__WHAT YOU SHOULD DO__: Only the lines below between the ones containing "The military and" and "Utility-scale hydrogen storage", inclusive, are to be reproduced, each exactly as it stands.

++++

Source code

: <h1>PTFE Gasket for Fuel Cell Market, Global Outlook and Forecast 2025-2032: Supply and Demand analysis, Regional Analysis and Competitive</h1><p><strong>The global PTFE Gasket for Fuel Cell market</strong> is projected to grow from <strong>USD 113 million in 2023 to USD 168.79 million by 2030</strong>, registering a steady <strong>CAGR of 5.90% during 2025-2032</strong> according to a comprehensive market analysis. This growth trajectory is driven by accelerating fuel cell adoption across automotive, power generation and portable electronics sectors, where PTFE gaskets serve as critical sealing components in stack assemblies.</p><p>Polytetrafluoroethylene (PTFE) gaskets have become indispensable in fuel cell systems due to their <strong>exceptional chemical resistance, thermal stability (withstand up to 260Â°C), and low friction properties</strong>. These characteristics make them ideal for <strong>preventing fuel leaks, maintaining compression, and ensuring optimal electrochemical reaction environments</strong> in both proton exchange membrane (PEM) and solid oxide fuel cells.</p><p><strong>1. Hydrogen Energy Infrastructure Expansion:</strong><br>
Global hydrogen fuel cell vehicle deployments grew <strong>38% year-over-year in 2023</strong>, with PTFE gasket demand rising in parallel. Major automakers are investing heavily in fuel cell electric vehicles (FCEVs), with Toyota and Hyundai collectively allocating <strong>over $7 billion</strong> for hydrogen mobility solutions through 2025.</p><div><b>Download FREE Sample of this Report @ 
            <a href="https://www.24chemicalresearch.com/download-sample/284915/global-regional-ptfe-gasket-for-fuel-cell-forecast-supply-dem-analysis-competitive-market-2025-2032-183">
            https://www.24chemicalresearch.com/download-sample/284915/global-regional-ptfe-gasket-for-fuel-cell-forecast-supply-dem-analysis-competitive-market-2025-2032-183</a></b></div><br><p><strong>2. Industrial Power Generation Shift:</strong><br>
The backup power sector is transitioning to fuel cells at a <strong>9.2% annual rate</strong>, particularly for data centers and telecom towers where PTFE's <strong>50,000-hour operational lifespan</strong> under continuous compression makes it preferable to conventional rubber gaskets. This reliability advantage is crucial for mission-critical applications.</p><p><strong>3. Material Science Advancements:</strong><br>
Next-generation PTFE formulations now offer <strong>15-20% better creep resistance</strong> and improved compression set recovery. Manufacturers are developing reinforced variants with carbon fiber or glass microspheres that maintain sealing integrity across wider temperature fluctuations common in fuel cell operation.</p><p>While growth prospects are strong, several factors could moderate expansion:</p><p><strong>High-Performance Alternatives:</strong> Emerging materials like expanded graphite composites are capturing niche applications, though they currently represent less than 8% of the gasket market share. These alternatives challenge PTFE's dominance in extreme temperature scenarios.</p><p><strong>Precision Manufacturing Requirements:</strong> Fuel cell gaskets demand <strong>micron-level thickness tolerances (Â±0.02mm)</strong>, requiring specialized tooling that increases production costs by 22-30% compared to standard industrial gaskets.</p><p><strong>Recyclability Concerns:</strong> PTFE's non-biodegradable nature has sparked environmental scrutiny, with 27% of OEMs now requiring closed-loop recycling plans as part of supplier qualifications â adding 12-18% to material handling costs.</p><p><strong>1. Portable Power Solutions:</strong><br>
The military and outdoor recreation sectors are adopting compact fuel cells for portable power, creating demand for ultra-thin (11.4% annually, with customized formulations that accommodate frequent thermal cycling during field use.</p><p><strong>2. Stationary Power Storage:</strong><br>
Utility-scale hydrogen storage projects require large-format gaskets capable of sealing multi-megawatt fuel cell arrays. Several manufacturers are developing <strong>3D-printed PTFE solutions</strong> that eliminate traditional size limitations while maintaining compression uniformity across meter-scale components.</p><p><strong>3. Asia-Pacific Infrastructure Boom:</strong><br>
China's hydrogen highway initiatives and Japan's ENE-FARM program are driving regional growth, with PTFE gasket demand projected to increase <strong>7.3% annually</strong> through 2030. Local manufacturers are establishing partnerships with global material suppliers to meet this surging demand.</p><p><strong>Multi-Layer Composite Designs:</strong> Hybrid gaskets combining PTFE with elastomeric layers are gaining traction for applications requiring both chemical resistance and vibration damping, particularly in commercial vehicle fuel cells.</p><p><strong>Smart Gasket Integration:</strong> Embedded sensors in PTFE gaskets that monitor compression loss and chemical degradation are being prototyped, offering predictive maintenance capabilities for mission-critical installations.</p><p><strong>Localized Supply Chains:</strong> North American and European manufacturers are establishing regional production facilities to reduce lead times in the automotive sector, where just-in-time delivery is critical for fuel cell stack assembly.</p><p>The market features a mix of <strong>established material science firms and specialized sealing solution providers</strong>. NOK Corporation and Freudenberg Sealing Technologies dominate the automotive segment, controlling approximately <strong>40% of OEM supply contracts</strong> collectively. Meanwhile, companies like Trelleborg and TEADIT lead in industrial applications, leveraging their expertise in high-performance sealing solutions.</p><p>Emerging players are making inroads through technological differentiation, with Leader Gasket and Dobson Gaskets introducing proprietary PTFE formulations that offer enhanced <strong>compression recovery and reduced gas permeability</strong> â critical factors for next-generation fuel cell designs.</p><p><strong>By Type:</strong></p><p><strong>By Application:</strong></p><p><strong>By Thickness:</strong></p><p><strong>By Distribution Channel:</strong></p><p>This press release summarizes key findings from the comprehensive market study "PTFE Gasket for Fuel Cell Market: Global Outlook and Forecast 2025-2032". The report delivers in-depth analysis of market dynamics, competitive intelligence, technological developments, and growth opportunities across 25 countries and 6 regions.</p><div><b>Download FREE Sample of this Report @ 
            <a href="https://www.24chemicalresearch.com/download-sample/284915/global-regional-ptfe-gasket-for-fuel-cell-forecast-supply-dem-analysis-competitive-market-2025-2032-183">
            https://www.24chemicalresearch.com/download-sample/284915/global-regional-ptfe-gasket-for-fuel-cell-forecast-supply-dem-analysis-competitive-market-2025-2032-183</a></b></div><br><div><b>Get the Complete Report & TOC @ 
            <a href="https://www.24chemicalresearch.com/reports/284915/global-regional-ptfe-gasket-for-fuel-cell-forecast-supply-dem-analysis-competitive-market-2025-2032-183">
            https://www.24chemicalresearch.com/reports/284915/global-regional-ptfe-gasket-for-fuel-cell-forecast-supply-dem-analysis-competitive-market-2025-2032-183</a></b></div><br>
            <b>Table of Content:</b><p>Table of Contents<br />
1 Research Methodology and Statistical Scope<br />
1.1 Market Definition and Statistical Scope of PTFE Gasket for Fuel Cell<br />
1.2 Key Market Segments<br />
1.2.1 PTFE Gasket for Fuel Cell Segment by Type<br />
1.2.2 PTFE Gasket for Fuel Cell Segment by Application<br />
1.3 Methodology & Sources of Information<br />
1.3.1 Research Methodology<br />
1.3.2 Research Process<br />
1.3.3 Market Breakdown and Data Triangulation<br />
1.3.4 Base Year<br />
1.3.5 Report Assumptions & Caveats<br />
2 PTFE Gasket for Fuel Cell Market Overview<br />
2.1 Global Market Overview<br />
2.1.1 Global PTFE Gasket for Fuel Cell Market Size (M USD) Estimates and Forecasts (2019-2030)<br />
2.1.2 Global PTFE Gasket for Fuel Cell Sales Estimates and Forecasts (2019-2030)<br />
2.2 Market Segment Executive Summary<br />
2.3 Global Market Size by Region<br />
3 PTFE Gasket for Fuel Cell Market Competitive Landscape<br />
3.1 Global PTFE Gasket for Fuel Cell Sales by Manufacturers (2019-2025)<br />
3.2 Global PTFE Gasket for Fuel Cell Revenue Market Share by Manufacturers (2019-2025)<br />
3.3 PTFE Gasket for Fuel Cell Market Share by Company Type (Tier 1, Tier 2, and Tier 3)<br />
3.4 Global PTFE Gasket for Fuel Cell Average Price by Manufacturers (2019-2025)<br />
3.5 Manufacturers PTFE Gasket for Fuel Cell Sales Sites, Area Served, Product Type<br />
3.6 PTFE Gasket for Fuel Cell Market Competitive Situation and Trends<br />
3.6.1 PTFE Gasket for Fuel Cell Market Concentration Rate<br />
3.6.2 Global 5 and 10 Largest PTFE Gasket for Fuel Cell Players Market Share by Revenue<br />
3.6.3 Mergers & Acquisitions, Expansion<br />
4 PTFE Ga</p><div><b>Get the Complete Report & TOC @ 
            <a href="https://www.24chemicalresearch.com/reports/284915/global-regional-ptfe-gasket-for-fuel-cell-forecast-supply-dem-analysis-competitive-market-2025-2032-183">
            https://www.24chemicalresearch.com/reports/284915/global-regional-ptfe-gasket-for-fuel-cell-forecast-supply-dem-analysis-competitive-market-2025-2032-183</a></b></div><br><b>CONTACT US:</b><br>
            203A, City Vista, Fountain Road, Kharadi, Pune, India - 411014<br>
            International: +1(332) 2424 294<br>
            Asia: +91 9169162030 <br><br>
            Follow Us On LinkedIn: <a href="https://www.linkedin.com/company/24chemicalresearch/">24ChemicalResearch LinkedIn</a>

++++

__YOUR RESPONSE__:
The military and outdoor recreation sectors are adopting compact fuel cells for portable power, creating demand for ultra-thin (11.4% annually, with customized formulations that accommodate frequent thermal cycling during field use.</p><p><strong>2. Stationary Power Storage:</strong><br>
Utility-scale hydrogen storage projects require large-format gaskets capable of sealing multi-megawatt fuel cell arrays. Several manufacturers are developing <strong>3D-printed PTFE solutions</strong> that eliminate traditional size limitations while maintaining compression uniformity across meter-scale components.</p><p><strong>3. Asia-Pacific Infrastructure Boom:</strong><br>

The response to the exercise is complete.